The Committee expressed concern at the short maternity leave of six weeks, the increasing rate of single parent families and the lack of day care facilities for children aged 0-2 years old, which often obliged the biological parents to send their young children to live with their grandparents, sometimes on a different island. The Committee recommended that maternity leave be increased, awareness-raising programmes on parents' equal responsibilities in child rearing be held and day care facilities for children aged 0-2 years old be established to ensure that very young children were not separated from their biological parents. The Committee was deeply concerned about the high rate of sexually transmitted infections and pregnancy among adolescents, that access to contraceptives for adolescents below the age of 16 was illegal and that abortion was prohibited in cases of incest or rape. It recommended the development of a national policy to combat child and early pregnancy and improve sex education, provision of reproductive health services for adolescents and consideration of allowing adolescents to access contraceptives.

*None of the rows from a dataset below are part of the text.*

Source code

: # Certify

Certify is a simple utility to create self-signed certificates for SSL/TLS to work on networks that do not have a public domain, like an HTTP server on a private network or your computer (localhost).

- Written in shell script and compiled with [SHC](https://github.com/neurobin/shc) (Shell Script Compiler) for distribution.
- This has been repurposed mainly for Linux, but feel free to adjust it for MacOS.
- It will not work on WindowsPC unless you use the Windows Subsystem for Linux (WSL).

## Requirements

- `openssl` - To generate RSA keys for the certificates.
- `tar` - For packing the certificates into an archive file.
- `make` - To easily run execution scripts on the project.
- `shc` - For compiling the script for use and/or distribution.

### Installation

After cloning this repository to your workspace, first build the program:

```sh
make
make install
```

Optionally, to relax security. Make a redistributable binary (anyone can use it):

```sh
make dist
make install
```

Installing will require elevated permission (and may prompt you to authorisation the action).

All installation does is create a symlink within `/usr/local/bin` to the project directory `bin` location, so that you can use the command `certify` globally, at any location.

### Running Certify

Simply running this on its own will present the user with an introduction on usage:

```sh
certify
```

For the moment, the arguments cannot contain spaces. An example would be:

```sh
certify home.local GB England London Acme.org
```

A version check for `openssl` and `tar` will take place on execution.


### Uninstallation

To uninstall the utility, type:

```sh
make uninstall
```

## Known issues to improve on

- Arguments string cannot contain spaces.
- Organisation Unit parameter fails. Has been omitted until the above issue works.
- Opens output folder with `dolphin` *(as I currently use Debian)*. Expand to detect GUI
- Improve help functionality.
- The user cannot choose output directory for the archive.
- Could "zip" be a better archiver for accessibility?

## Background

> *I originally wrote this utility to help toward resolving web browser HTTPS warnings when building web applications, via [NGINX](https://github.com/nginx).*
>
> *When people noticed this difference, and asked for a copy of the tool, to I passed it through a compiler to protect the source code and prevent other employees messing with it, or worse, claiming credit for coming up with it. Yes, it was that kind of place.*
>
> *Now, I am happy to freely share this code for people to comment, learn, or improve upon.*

The State party was advised to consider amending the 1915 Cook Islands Act to allow abortion in cases of incest or rape.
The Committee welcomed new legislation referred to in Madagascar’s combined third and fourth periodic report on trafficking in persons, sex tourism, marriage, adoption and the involvement of children in armed conflict, as well as establishment of a National Human Rights Council and a National Plan of Action on Violence against Children. The Committee noted the current and unfolding political crisis and the negative impact of recurrent natural disasters, including hurricanes and typhoons, on the children in the State party, but urged Madagascar to improve coordination of the implementation of its laws, policies and programmes relating to children’s rights. The Committee expressed concern that exploitation of natural resources, including the mining and tourism sectors, had a harmful effect on children and families and recommended regulations were put in place to ensure that the business sector complied with international standards on corporate social responsibility.
The State party was urged to take all necessary measures to combat violence and abuse of women and children, and to increase measures to combat discrimination, in particular against girls, twins, children with disabilities and children living with HIV/AIDS. The State party was specifically advised to take all necessary measures to end the ill-treatment and abandonment of twins which often led to their deaths, because of traditional beliefs that twins brought bad luck, and in general to tackle all harmful traditional practices, including forced marriage. The Committee recommended a focus on impunity for abusers of children with disabilities and improved access to healthcare and education for those children. The State party was urged to improve programmes on child malnutrition and HIV/AIDS infection and treatment, and access to adequate maternity health-care services, to promote exclusive breastfeeding in the first six months and ensure enforcement of the National Code of Marketing Breastmilk Substitutes. The Committee raised serious concerns about high child labour rates, including children as young as five years old, the increase in sex tourism and child prostitution, and the high level of trafficking in persons, including children, from Madagascar to neighbouring countries and the Middle East for domestic servitude and sexual exploitation. The State party was urged to take action through legislation, awareness-raising, training of officials, data collection and rehabilitation of child victims.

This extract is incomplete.